SC to hear pleas challenging state laws regulating inter-faith marriage

Jan 30, 2023

New Delhi [India], January 30 : The Supreme Court on Monday posted for hearing on February 3, a batch of pleas challenging controversial state laws regulating religious conversions due to inter-faith marriages.
A bench headed by Chief Justice of India DY Chandrachud adjourned the matter for February 3.
The Centre opposed the plea of activist Teesta Setalvad's NGO, 'Citizens for Peace and Justice' (CJP) saying the NGO has no locus to challenge the anti-conversion laws passed by several states.
Senior advocate CU Singh, appearing for the NGO, submitted that people cannot get married due to these state laws and the situation is very grave.
The Centre said the NGO espouses divisive politics and seeks to divide society on religious and communal lines and suggested that the court may hear the challenge to the law by all other petitioners barring the NGO, of which activist Setalvad is the Secretary.
Jamiat Ulama-I-Hind had also moved the top court, challenging the anti-conversion laws of Uttar Pradesh, Madhya Pradesh, Gujarat, Uttarakhand and Himachal Pradesh.
It had contended that these laws have been enacted to "harass" interfaith couples and implicate them in criminal cases.
Several Public Interest Litigations (PILs) were filed challenging anti-conversion laws passed by some state governments.
Earlier, the top court on January 6, 2021, had agreed to examine the constitutional validity of a spate of laws enacted by state governments such as Uttar Pradesh and Uttarakhand that criminalise religious conversion via marriage and mandate prior official clearance before marrying into another faith.

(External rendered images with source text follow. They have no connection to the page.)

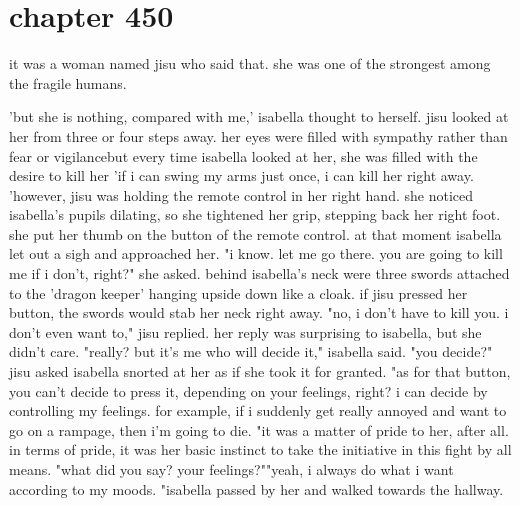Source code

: \section{chapter 450}

it was a woman named jisu who said that.
 she was one of the strongest among the fragile humans.





'but she is nothing, compared with me,' isabella thought to herself.
 jisu looked at her from three or four steps away.
 her eyes were filled with sympathy rather than fear or vigilancebut every time isabella looked at her, she was filled with the desire to kill her 'if i can swing my arms just once, i can kill her right away.
'however, jisu was holding the remote control in her right hand.
 she noticed isabella's pupils dilating, so she tightened her grip, stepping back her right foot.
she put her thumb on the button of the remote control.
at that moment isabella let out a sigh and approached her.
"i know.
 let me go there.
 you are going to kill me if i don't, right?" she asked.
 behind isabella's neck were three swords attached to the 'dragon keeper' hanging upside down like a cloak.
if jisu pressed her button, the swords would stab her neck right away.
 "no, i don't have to kill you.
 i don't even want to," jisu replied.
 her reply was surprising to isabella, but she didn't care.
"really? but it's me who will decide it," isabella said.
 "you decide?" jisu asked isabella snorted at her as if she took it for granted.
 "as for that button, you can't decide to press it, depending on your feelings, right? i can decide by controlling my feelings.
 for example, if i suddenly get really annoyed and want to go on a rampage, then i'm going to die.
"it was a matter of pride to her, after all.
 in terms of pride, it was her basic instinct to take the initiative in this fight by all means.
"what did you say? your feelings?""yeah, i always do what i want according to my moods.
"isabella passed by her and walked towards the hallway.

The apex court had however not stayed the implementation of the Prohibition Of Unlawful Conversion of Religion Ordinance, 2020 and the Uttarakhand Freedom of Religion Act, 2018.
The apex court while hearing pleas challenging the laws, had issued notices to the Uttar Pradesh and Uttarakhand, Himachal Pradesh and Madhya Pradesh governments.
The pleas in the apex court stated that "Rampaging mobs are lifting off people in the middle of wedding ceremonies," buoyed by the enactment of the laws.
The laws were against public policy and society at large, they added.
The controversial Uttar Pradesh Ordinance relates to not only interfaith marriages but all religious conversions and lays down elaborate procedures for any person who wishes to convert to another religion.
The Uttarakhand government, in its laws, has a provision of two-year jail term to any person or persons found guilty of religious conversion through "force or allurement".
The pleas stated that the laws passed by Uttar Pradesh and Uttarakhand against 'Love Jihad' and punishments thereof may be declared ultra vires and null and void because they disturb the basic structure of the Constitution as laid down by the law.